╭──

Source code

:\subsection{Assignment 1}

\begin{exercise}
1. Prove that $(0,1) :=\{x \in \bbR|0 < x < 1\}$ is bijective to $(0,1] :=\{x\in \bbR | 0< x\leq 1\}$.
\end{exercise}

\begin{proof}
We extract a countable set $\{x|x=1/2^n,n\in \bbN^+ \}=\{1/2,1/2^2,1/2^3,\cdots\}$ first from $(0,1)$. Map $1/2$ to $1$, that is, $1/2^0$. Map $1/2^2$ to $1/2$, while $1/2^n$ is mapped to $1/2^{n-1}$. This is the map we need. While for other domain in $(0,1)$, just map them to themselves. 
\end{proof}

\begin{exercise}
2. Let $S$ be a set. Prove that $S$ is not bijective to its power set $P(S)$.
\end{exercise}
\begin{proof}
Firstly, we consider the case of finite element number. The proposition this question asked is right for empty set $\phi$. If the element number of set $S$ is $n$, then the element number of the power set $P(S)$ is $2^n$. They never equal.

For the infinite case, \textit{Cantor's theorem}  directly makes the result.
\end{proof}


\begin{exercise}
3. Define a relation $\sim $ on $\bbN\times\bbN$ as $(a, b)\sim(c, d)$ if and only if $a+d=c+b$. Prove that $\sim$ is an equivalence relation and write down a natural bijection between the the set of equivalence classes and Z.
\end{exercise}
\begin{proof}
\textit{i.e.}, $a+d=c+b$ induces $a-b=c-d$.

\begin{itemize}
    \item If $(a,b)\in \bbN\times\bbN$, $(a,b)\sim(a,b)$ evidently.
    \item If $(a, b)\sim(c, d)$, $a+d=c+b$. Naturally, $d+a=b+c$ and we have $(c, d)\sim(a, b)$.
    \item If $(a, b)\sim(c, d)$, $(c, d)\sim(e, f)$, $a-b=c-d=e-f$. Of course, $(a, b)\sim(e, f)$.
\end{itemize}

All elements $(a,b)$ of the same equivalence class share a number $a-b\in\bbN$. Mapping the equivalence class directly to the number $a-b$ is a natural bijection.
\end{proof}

╰──

* _Work to be completed_:
Output the records above in their entirety, exactly.

* _Solution to the exercise_:
Source code

:\subsection{Assignment 1}

\begin{exercise}
1. Prove that $(0,1) :=\{x \in \bbR|0 < x < 1\}$ is bijective to $(0,1] :=\{x\in \bbR | 0< x\leq 1\}$.
\end{exercise}

\begin{proof}
We extract a countable set $\{x|x=1/2^n,n\in \bbN^+ \}=\{1/2,1/2^2,1/2^3,\cdots\}$ first from $(0,1)$. Map $1/2$ to $1$, that is, $1/2^0$. Map $1/2^2$ to $1/2$, while $1/2^n$ is mapped to $1/2^{n-1}$. This is the map we need. While for other domain in $(0,1)$, just map them to themselves. 
\end{proof}

\begin{exercise}
2. Let $S$ be a set. Prove that $S$ is not bijective to its power set $P(S)$.
\end{exercise}
\begin{proof}
Firstly, we consider the case of finite element number. The proposition this question asked is right for empty set $\phi$. If the element number of set $S$ is $n$, then the element number of the power set $P(S)$ is $2^n$. They never equal.

For the infinite case, \textit{Cantor's theorem}  directly makes the result.
\end{proof}


\begin{exercise}
3. Define a relation $\sim $ on $\bbN\times\bbN$ as $(a, b)\sim(c, d)$ if and only if $a+d=c+b$. Prove that $\sim$ is an equivalence relation and write down a natural bijection between the the set of equivalence classes and Z.
\end{exercise}
\begin{proof}
\textit{i.e.}, $a+d=c+b$ induces $a-b=c-d$.

\begin{itemize}
    \item If $(a,b)\in \bbN\times\bbN$, $(a,b)\sim(a,b)$ evidently.
    \item If $(a, b)\sim(c, d)$, $a+d=c+b$. Naturally, $d+a=b+c$ and we have $(c, d)\sim(a, b)$.
    \item If $(a, b)\sim(c, d)$, $(c, d)\sim(e, f)$, $a-b=c-d=e-f$. Of course, $(a, b)\sim(e, f)$.
\end{itemize}

All elements $(a,b)$ of the same equivalence class share a number $a-b\in\bbN$. Mapping the equivalence class directly to the number $a-b$ is a natural bijection.
\end{proof}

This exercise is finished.